2nd Israeli cabinet minister quits in protest of Netanyahu policies
Published May 27, 2016
(JTA) — Israel’s environmental protection minister resigned, citing the recent dismissal of former defense minister Moshe Yaalon and disagreements on policy with Prime Minister Benjamin Netanyahu.
Avi Gabai, a member of the center-right Kulanu party, announced his resignation on Friday, a week after Yaalon resigned following Netanyahu’s decision to replace him as defense minister with Avigdor Liberman of the right-wing Yisrael Beiteinu party in the framework of coalition negotiations between that movement and Netanyahu’s Likud party. Yaalon was offered to become foreign minister.
During a press conference in Tel Aviv, Gabai said he “found it difficult” to be part of Netanyahu’s government for several reasons, including how it “continued the process begun by its predecessor, and totally upset the relationship with the world’s most important power – the one safeguarding our security interests,” he said in reference to the United States.
Netanyahu has been widely criticized for actions that were seen as having escalated disagreements between Israel’s government and the Obama Administration regarding a deal reached last year between Iran and six world power, including the United States, that lifts some sanctions from Iran in exchange for steps designed to scale back the Iranian nuclear program.
“I found it difficult to see the growing division in our people over the past year and the assault on our army, which is the last public institution enjoying widespread public trust,” Gabai added, according to Maariv. The resignation by Yaalon, who cited “growing extremism” as his reason for quitting, was “something I could not swallow,” Gabai said.

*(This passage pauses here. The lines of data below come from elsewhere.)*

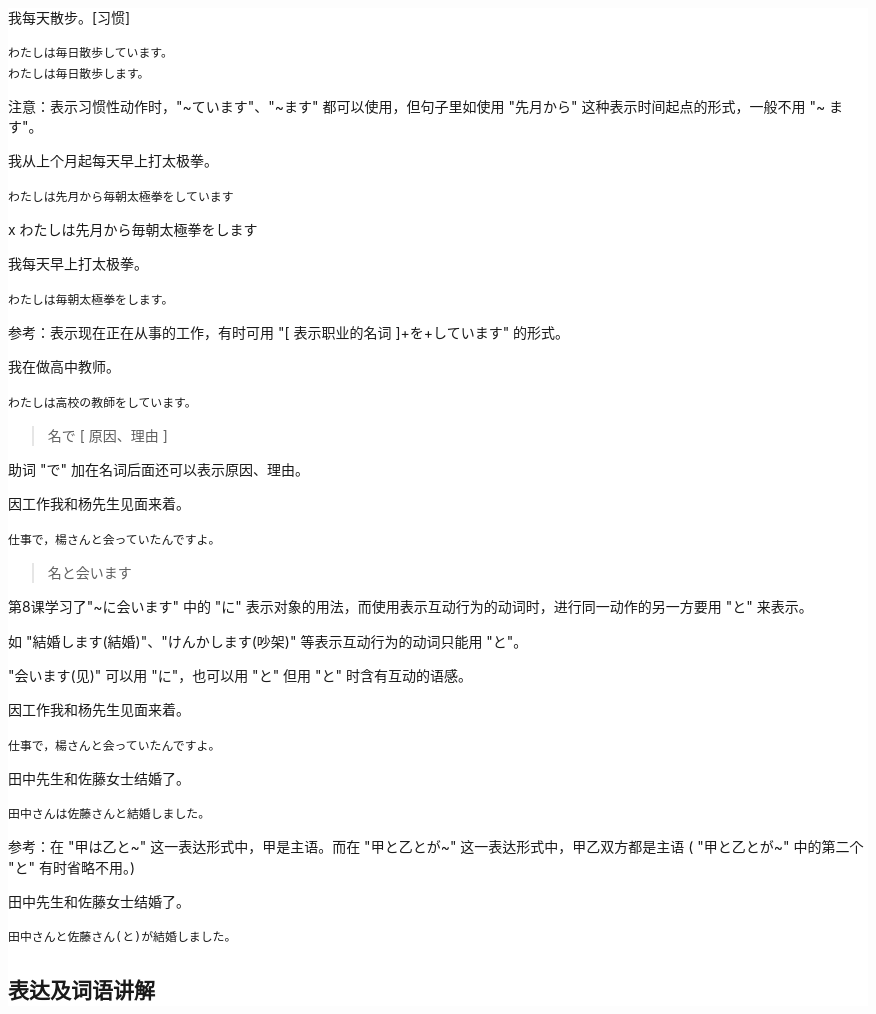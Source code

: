 我每天散步。[习惯]
```text
わたしは毎日散歩しています。
わたしは毎日散歩します。
```

 注意：表示习惯性动作时，"~ています"、"~ます" 都可以使用，但句子里如使用 "先月から" 这种表示时间起点的形式，一般不用 "~ ます"。

我从上个月起每天早上打太极拳。
```text
わたしは先月から毎朝太極拳をしています
```
x わたしは先月から毎朝太極拳をします

我每天早上打太极拳。
```text
わたしは毎朝太極拳をします。
```

参考：表示现在正在从事的工作，有时可用 "[ 表示职业的名词 ]+を+しています" 的形式。

我在做高中教师。
```text
わたしは高校の教師をしています。
```

> 名で [ 原因、理由 ]

助词 "で" 加在名词后面还可以表示原因、理由。

因工作我和杨先生见面来着。
```text
仕事で，楊さんと会っていたんですよ。
```

> 名と会います 

第8课学习了"~に会います" 中的 "に" 表示对象的用法，而使用表示互动行为的动词时，进行同一动作的另一方要用 "と" 来表示。

如 "結婚します(結婚)"、"けんかします(吵架)" 等表示互动行为的动词只能用 "と"。

"会います(见)" 可以用 "に"，也可以用 "と" 但用 "と" 时含有互动的语感。

因工作我和杨先生见面来着。
```text
仕事で，楊さんと会っていたんですよ。
```

田中先生和佐藤女士结婚了。
```text
田中さんは佐藤さんと結婚しました。
```
参考：在 "甲は乙と~" 这一表达形式中，甲是主语。而在 "甲と乙とが~" 这一表达形式中，甲乙双方都是主语 ( "甲と乙とが~" 中的第二个 "と" 有时省略不用。)

田中先生和佐藤女士结婚了。
```text
田中さんと佐藤さん(と)が結婚しました。
```

## 表达及词语讲解
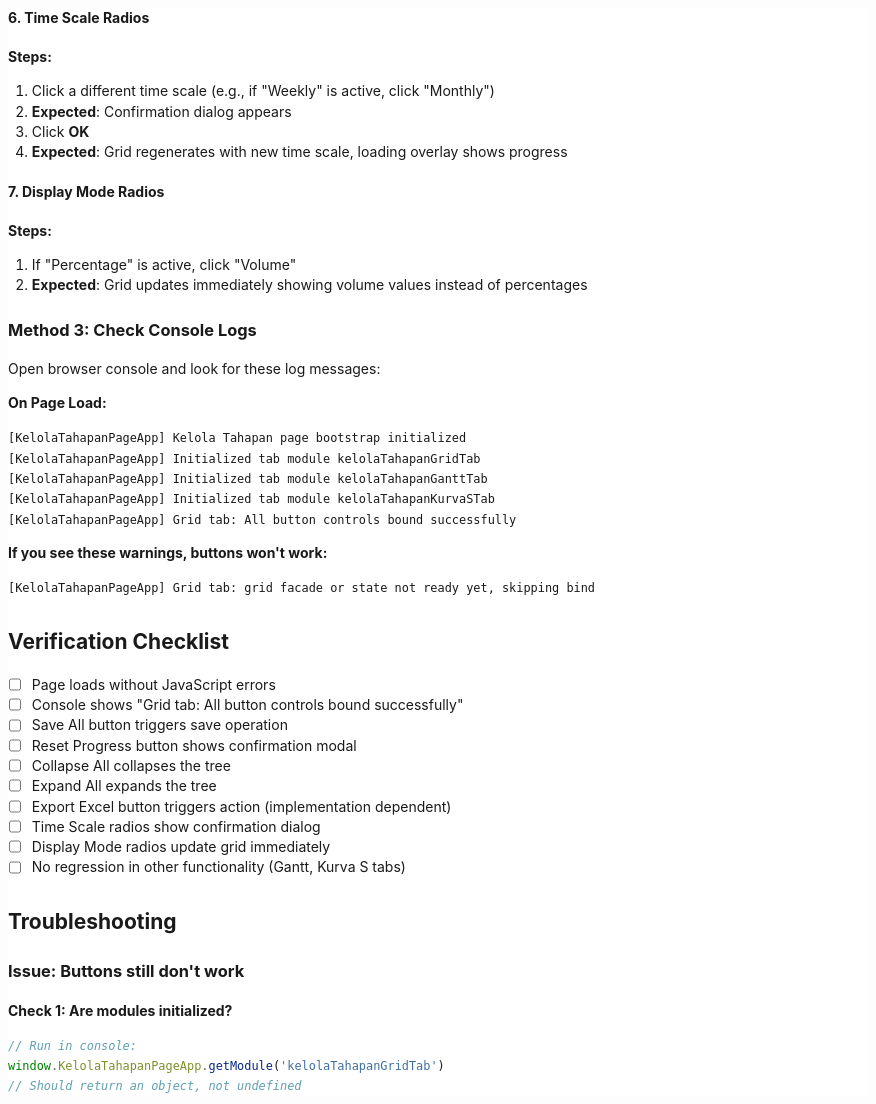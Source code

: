 #### 6. Time Scale Radios
**Steps:**
1. Click a different time scale (e.g., if "Weekly" is active, click "Monthly")
2. **Expected**: Confirmation dialog appears
3. Click **OK**
4. **Expected**: Grid regenerates with new time scale, loading overlay shows progress

#### 7. Display Mode Radios
**Steps:**
1. If "Percentage" is active, click "Volume"
2. **Expected**: Grid updates immediately showing volume values instead of percentages

### Method 3: Check Console Logs

Open browser console and look for these log messages:

**On Page Load:**
```
[KelolaTahapanPageApp] Kelola Tahapan page bootstrap initialized
[KelolaTahapanPageApp] Initialized tab module kelolaTahapanGridTab
[KelolaTahapanPageApp] Initialized tab module kelolaTahapanGanttTab
[KelolaTahapanPageApp] Initialized tab module kelolaTahapanKurvaSTab
[KelolaTahapanPageApp] Grid tab: All button controls bound successfully
```

**If you see these warnings, buttons won't work:**
```
[KelolaTahapanPageApp] Grid tab: grid facade or state not ready yet, skipping bind
```

## Verification Checklist

- [ ] Page loads without JavaScript errors
- [ ] Console shows "Grid tab: All button controls bound successfully"
- [ ] Save All button triggers save operation
- [ ] Reset Progress button shows confirmation modal
- [ ] Collapse All collapses the tree
- [ ] Expand All expands the tree
- [ ] Export Excel button triggers action (implementation dependent)
- [ ] Time Scale radios show confirmation dialog
- [ ] Display Mode radios update grid immediately
- [ ] No regression in other functionality (Gantt, Kurva S tabs)

## Troubleshooting

### Issue: Buttons still don't work

**Check 1: Are modules initialized?**
```javascript
// Run in console:
window.KelolaTahapanPageApp.getModule('kelolaTahapanGridTab')
// Should return an object, not undefined
```
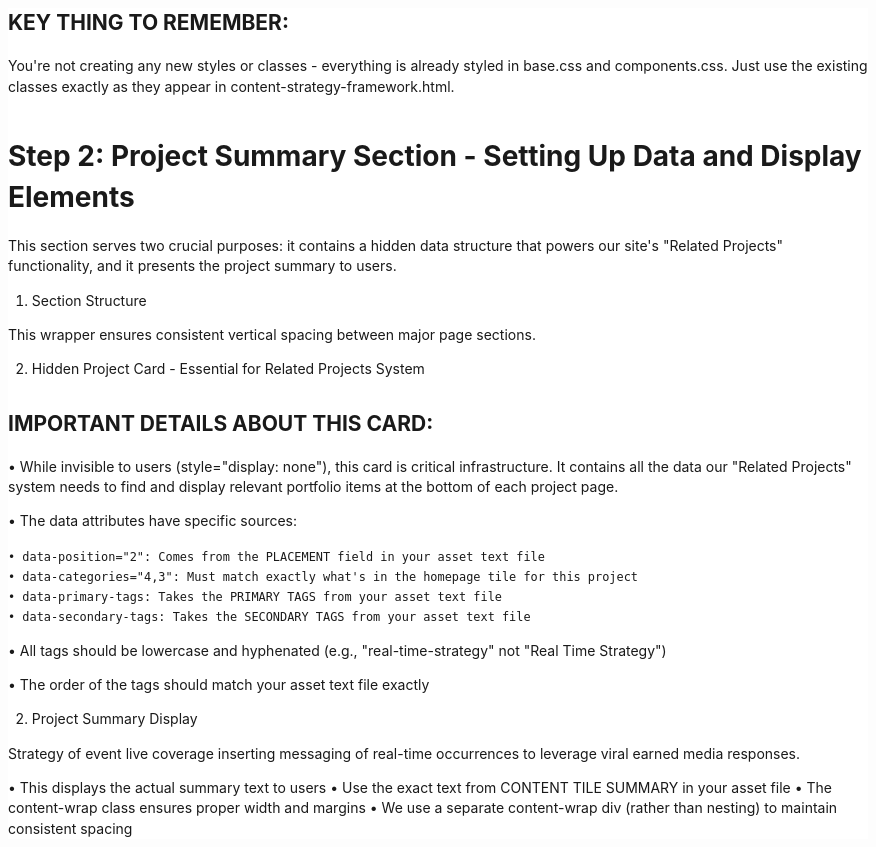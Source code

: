 ## KEY THING TO REMEMBER: 
You're not creating any new styles or classes - everything is already styled in base.css and components.css. Just use the existing classes exactly as they appear in content-strategy-framework.html.

# Step 2: Project Summary Section - Setting Up Data and Display Elements

This section serves two crucial purposes: it contains a hidden data structure that powers our site's "Related Projects" functionality, and it presents the project summary to users.

1. Section Structure

<section class="section">

This wrapper ensures consistent vertical spacing between major page sections.

2. Hidden Project Card - Essential for Related Projects System

<div class="content-wrap">
    <article class="project-card" 
             data-position="2"
             data-categories="4,3"
             data-primary-tags="innovation viral live-coverage"
             data-secondary-tags="social-media content-production real-time-strategy media-relations analytics innovation-systems"
             style="display: none;">
    </article>
</div>

## IMPORTANT DETAILS ABOUT THIS CARD:

• While invisible to users (style="display: none"), this card is critical infrastructure. It contains all the data our "Related Projects" system needs to find and display relevant portfolio items at the bottom of each project page.

• The data attributes have specific sources:

    • data-position="2": Comes from the PLACEMENT field in your asset text file
    • data-categories="4,3": Must match exactly what's in the homepage tile for this project
    • data-primary-tags: Takes the PRIMARY TAGS from your asset text file
    • data-secondary-tags: Takes the SECONDARY TAGS from your asset text file

• All tags should be lowercase and hyphenated (e.g., "real-time-strategy" not "Real Time Strategy")

• The order of the tags should match your asset text file exactly 

2. Project Summary Display

<div class="content-wrap">
    <p class="project-summary">Strategy of event live coverage inserting messaging of real-time occurrences to leverage viral earned media responses.</p>
</div>

• This displays the actual summary text to users
• Use the exact text from CONTENT TILE SUMMARY in your asset file
• The content-wrap class ensures proper width and margins
• We use a separate content-wrap div (rather than nesting) to maintain consistent spacing
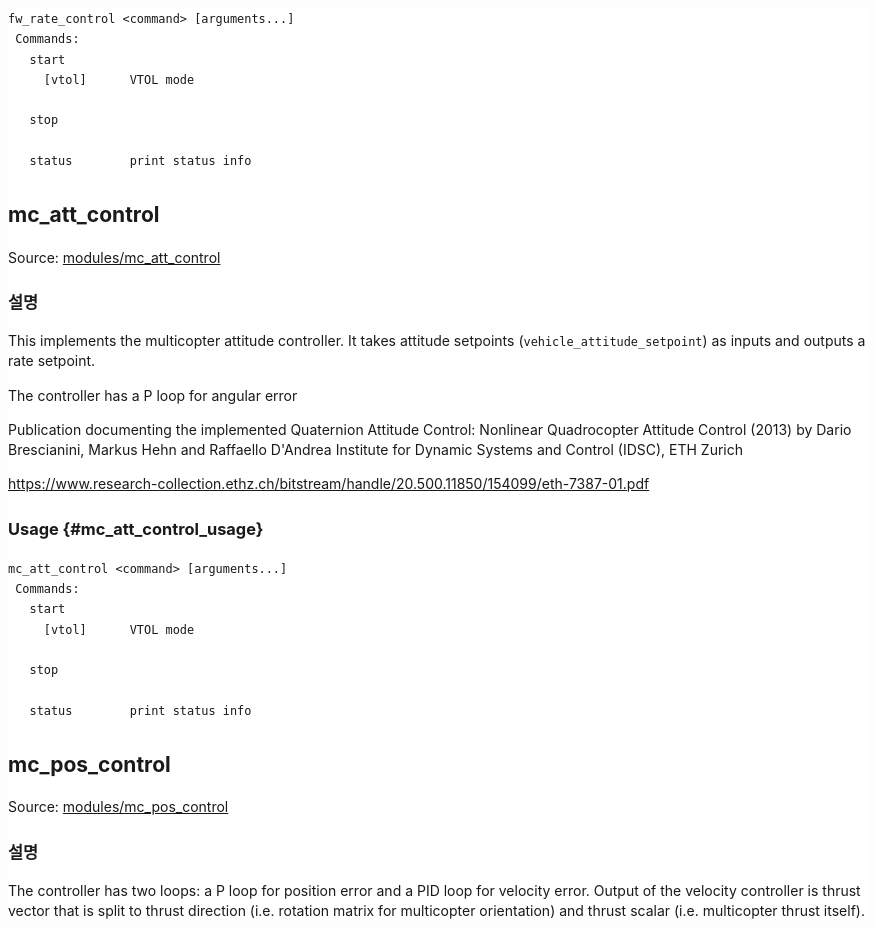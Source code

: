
 ```
fw_rate_control <command> [arguments...]
 Commands:
   start
     [vtol]      VTOL mode

   stop

   status        print status info
```

## mc_att_control

Source: [modules/mc_att_control](https://github.com/PX4/PX4-Autopilot/tree/main/src/modules/mc_att_control)

### 설명

This implements the multicopter attitude controller. It takes attitude
setpoints (`vehicle_attitude_setpoint`) as inputs and outputs a rate setpoint.

The controller has a P loop for angular error

Publication documenting the implemented Quaternion Attitude Control:
Nonlinear Quadrocopter Attitude Control (2013)
by Dario Brescianini, Markus Hehn and Raffaello D'Andrea
Institute for Dynamic Systems and Control (IDSC), ETH Zurich

https://www.research-collection.ethz.ch/bitstream/handle/20.500.11850/154099/eth-7387-01.pdf

### Usage {#mc_att_control_usage}

```
mc_att_control <command> [arguments...]
 Commands:
   start
     [vtol]      VTOL mode

   stop

   status        print status info
```

## mc_pos_control

Source: [modules/mc_pos_control](https://github.com/PX4/PX4-Autopilot/tree/main/src/modules/mc_pos_control)

### 설명

The controller has two loops: a P loop for position error and a PID loop for velocity error.
Output of the velocity controller is thrust vector that is split to thrust direction
(i.e. rotation matrix for multicopter orientation) and thrust scalar (i.e. multicopter thrust itself).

Yaalon’s resignation followed an open disagreement between him and Netanyahu on whether Israel Defense Forces officers are allowed to express themselves publicly on military and non-military issues. It surfaced after Netanyahu condemned the statements of Deputy Chief-of-Staff Yair Golan, who on May 5 said Israeli society was witnessing processes reminiscent of those visible in Nazi Germany. Yaalon encouraged IDF officers to continue to speak their minds after Netanyahu condemned Golan’s remarks.
In his resignation speech, Gabai also said the government was behaving irresponsibly and “in an amateurish manner” in pushing through a program that offers gas drilling to commercial enterprises for the extraction of large deposits of natural gas discovered in recent years off Israel’s shores.